As the Editorial Board writes this on Wednesday, March 9, Broome County is in the middle of a winter storm warning lasting through 8 a.m. on Thursday. And yet, Binghamton University classes have remained in session.

Though the storm warning was not declared until around 12:30 p.m., upward of four inches of snow have accumulated since it began snowing early in the morning. This snow made BU’s parking situation — which is already quite lousy — even worse. This is especially true for M Lot, which is popular for commuters and higher up than lots in the Event Center or across from the University Union. Student drivers clearly struggled navigating the snow and slush today, with a multitude of car accidents occurring on or around campus. These accidents ranged in severity, from skidding or veering off-road into trees to multiple-car collisions and flipped cars. These accidents resulted in several calls to BU’s student-run ambulance service, Harpur’s Ferry. For any students who opted to take a bus, the Off Campus College Transport (OCCT) buses also ran significantly behind schedule today due to poor driving conditions.

As the snow continued to worsen throughout the day, students received no word from the University, continuing to go to class as scheduled. Similar to the roads, the University sidewalks were also not salted, or salted very poorly at best. Students who went through the trouble of actually getting to campus then had to walk around slippery sidewalks hoping not to fall. If the University was adamant on remaining open for the remainder of the day, the least it could have done is salted more of its own roads and sidewalks to avoid students potentially falling or getting hurt.

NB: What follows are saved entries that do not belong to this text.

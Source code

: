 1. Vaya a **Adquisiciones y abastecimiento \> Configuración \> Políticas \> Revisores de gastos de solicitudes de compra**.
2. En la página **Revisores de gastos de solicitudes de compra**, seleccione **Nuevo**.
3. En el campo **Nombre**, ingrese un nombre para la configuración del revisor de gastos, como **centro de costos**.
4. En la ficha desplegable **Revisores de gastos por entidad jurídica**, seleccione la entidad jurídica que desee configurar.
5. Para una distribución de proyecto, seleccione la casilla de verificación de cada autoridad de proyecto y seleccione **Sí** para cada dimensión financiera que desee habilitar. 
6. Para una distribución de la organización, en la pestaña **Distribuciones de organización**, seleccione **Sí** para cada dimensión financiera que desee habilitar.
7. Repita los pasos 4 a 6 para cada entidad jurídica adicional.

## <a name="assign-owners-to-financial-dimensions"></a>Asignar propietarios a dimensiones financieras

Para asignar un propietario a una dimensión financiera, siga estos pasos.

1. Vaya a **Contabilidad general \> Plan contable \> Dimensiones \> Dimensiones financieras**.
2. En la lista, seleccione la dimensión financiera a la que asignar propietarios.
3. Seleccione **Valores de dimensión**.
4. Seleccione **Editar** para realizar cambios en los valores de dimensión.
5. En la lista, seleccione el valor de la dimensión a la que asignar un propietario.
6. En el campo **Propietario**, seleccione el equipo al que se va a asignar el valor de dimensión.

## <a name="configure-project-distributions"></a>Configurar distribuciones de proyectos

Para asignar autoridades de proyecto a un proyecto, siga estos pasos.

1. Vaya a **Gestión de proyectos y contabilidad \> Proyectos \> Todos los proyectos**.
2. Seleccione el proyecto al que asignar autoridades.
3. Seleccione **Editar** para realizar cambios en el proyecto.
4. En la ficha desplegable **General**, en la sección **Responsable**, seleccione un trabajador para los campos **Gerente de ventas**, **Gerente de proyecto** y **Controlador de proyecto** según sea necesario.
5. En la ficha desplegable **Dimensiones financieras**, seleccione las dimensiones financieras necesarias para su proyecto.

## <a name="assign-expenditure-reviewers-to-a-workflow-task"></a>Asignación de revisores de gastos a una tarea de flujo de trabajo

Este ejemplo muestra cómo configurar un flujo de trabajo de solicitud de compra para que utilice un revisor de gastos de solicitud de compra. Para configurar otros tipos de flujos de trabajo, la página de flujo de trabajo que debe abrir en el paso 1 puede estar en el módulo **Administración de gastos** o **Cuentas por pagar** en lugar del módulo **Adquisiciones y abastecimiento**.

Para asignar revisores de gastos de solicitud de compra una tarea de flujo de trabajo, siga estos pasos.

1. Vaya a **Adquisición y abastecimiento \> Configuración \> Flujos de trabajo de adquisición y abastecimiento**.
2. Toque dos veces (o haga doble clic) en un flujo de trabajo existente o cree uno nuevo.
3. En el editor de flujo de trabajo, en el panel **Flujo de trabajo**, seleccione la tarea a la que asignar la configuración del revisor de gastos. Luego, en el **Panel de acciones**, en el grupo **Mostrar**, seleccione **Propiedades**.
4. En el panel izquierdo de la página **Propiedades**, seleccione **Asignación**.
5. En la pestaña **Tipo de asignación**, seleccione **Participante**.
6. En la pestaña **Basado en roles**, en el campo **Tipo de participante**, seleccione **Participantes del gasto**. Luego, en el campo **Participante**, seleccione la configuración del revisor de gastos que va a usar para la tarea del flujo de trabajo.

However, what these car accidents prove is that the University should definitely not have remained open at all. While it may not be optimal for administrators to cancel classes only three days before the start of spring break, the plethora of car accidents on Wednesday offer direct proof as to where the University’s priorities should have been. After all, the University has canceled classes due to weather more than once this year when necessary. For administration to prove themselves capable of caring before only to seemingly ignore the problem this week is, altogether, strange. Assuming the University may have been trying to wait it out, they could have at least canceled classes after a certain time. Say, 12:34 p.m. when the storm warning was issued. Once again, BU has done this several times. Today should not have been any different.

Though we cannot change how the University responded to the weather, we nevertheless express our discontent for their mishandling of this day. While some snow may not seem too concerning or unfamiliar for a town like Binghamton, today’s accidents prove that it is still dangerous. To assume that the snow can’t be too bad, that students must know how to drive in snow by now, or that continuing classes will be of no harm, has evidently put students in harm’s way. In the future, we advise the University to follow the tried-and-true saying: better to be safe than sorry.